HBO’s The Leftovers does not feel like other shows. It inherited Game of Thrones’s Sunday night timeslot, but where its predecessor insisted that everything can be explained by the manipulations of the powerful or power-hungry, The Leftovers explores the disquieting possibility that the most agonizing mysteries may not be explained at all.
Set three years after a Rapture-like event caused 2% of the world’s population to vanish in an instant (known as “the Departure” within the show), the first season ponders through a year in the lives of its characters as they cope with its aftermath. The same Big Question rumbles desperately below every scene: why did this happen to us? The characters drive through each explanation and come up dry. This could not be the ascension of a chosen few—look how many were cheats and liars. This could not be a divine judgment against the wicked—how could the missing children have sinned so deeply? The rain, as it were, falls on the just and unjust alike.
To have this divine act be so removed from any divine purpose is maddening, and the characters bear it unsteadily. Nora, a woman who lost her husband and children that day, hires prostitutes to shoot her while she wears a bulletproof vest. Charismatic prophets emerge, and promise relief. Cults rise so quickly and become so threatening that the Bureau of Alcohol, Tobacco, and Firearms adds them to its title.

Reverend Matt Jameson (Christopher Eccleston, left) and chief of police Kevin Garvey (Justin Theroux, right)

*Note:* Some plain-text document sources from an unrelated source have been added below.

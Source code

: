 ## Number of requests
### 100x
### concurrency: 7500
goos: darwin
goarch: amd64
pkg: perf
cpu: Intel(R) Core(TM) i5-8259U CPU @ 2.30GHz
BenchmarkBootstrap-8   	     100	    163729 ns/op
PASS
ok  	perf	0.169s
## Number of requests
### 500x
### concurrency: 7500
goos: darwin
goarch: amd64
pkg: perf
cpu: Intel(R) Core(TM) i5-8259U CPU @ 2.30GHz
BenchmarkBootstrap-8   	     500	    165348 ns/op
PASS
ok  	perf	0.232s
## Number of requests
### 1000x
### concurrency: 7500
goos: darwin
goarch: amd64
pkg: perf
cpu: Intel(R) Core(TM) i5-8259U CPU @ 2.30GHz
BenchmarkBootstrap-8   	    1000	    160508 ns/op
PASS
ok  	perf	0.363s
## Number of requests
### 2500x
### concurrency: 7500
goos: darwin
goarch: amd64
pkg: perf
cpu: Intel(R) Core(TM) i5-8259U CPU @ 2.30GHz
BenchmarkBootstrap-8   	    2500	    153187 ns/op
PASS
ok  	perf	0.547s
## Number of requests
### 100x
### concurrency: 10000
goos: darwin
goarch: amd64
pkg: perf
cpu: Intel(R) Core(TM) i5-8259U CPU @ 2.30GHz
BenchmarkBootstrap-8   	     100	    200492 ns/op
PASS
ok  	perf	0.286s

At the edge of the story stands Reverend Matthew Jamison. His suffering after the Departure feels particularly cruel: in its immediate aftermath, his wife was struck by a suddenly-driverless car. She lives, but comatose and paralyzed. The Episcopalian congregation he led before the Departure falls apart now that its answers feel hollow, and his church goes into foreclosure. A miraculous rescue attempt falls painfully short: Matt discovers a $20,000 gift from a lost friend the night before the church is to be sold, then turns it into $160,000 on four spins of a roulette wheel in Atlantic City. He overpowers a mugger in the casino’s parking lot who has noticed his new riches. Minutes away from the bank, he stops to disrupt a hate crime against members of a cult called the Guilty Remnant—the perpetrators are chased off, but knock Matt unconscious with a thrown rock. He wakes up in the hospital and resumes his mad dash to the bank—arriving moments before it closes, payment in hand, he’s told that he’s three days late. He was unconscious longer than he could have known. In a final insult, he discovers that the Guilty Remnant bought the church—and, ungrateful, they will keep it.
The hope that surges throughout that episode—a righteous man favored by fortune—pops like a balloon. Are we forsaken? The Big Question appears to have a cruel answer in this cold world.